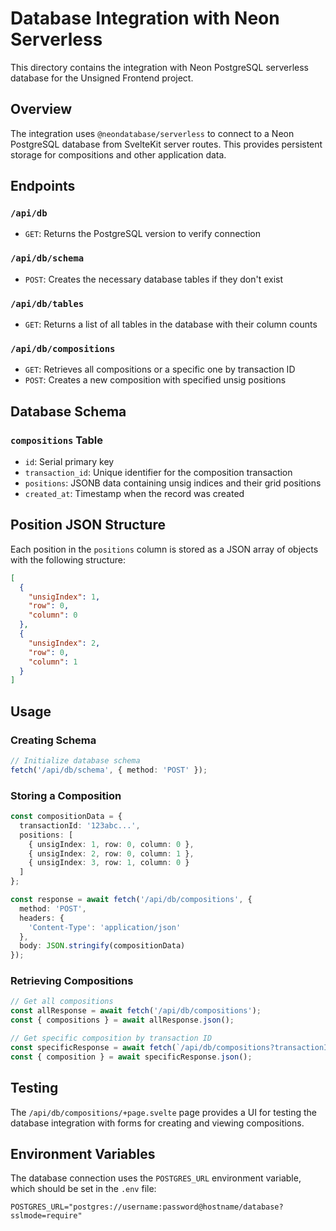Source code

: # Database Integration with Neon Serverless

This directory contains the integration with Neon PostgreSQL serverless database for the Unsigned Frontend project.

## Overview

The integration uses `@neondatabase/serverless` to connect to a Neon PostgreSQL database from SvelteKit server routes. This provides persistent storage for compositions and other application data.

## Endpoints

### `/api/db`
- `GET`: Returns the PostgreSQL version to verify connection

### `/api/db/schema`
- `POST`: Creates the necessary database tables if they don't exist

### `/api/db/tables`
- `GET`: Returns a list of all tables in the database with their column counts

### `/api/db/compositions`
- `GET`: Retrieves all compositions or a specific one by transaction ID
- `POST`: Creates a new composition with specified unsig positions

## Database Schema

### `compositions` Table
- `id`: Serial primary key
- `transaction_id`: Unique identifier for the composition transaction
- `positions`: JSONB data containing unsig indices and their grid positions
- `created_at`: Timestamp when the record was created

## Position JSON Structure

Each position in the `positions` column is stored as a JSON array of objects with the following structure:

```json
[
  {
    "unsigIndex": 1,
    "row": 0,
    "column": 0
  },
  {
    "unsigIndex": 2,
    "row": 0,
    "column": 1
  }
]
```

## Usage

### Creating Schema
```typescript
// Initialize database schema
fetch('/api/db/schema', { method: 'POST' });
```

### Storing a Composition
```typescript
const compositionData = {
  transactionId: '123abc...',
  positions: [
    { unsigIndex: 1, row: 0, column: 0 },
    { unsigIndex: 2, row: 0, column: 1 },
    { unsigIndex: 3, row: 1, column: 0 }
  ]
};

const response = await fetch('/api/db/compositions', {
  method: 'POST',
  headers: {
    'Content-Type': 'application/json'
  },
  body: JSON.stringify(compositionData)
});
```

### Retrieving Compositions
```typescript
// Get all compositions
const allResponse = await fetch('/api/db/compositions');
const { compositions } = await allResponse.json();

// Get specific composition by transaction ID
const specificResponse = await fetch(`/api/db/compositions?transactionId=123abc...`);
const { composition } = await specificResponse.json();
```

## Testing

The `/api/db/compositions/+page.svelte` page provides a UI for testing the database integration with forms for creating and viewing compositions.

## Environment Variables

The database connection uses the `POSTGRES_URL` environment variable, which should be set in the `.env` file:

```
POSTGRES_URL="postgres://username:password@hostname/database?sslmode=require"
```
○ ○ ○ ○ ○ ○ ○
_WHAT THE EXERCISE ASKS_
Of all the entries above, output exactly the lines between the one holding "### Retrieving Compositions" and the one holding "## Environment Variables", inclusive.

_ANSWER TO THE PROBLEM_
### Retrieving Compositions
```typescript
// Get all compositions
const allResponse = await fetch('/api/db/compositions');
const { compositions } = await allResponse.json();

// Get specific composition by transaction ID
const specificResponse = await fetch(`/api/db/compositions?transactionId=123abc...`);
const { composition } = await specificResponse.json();
```

## Testing

The `/api/db/compositions/+page.svelte` page provides a UI for testing the database integration with forms for creating and viewing compositions.

## Environment Variables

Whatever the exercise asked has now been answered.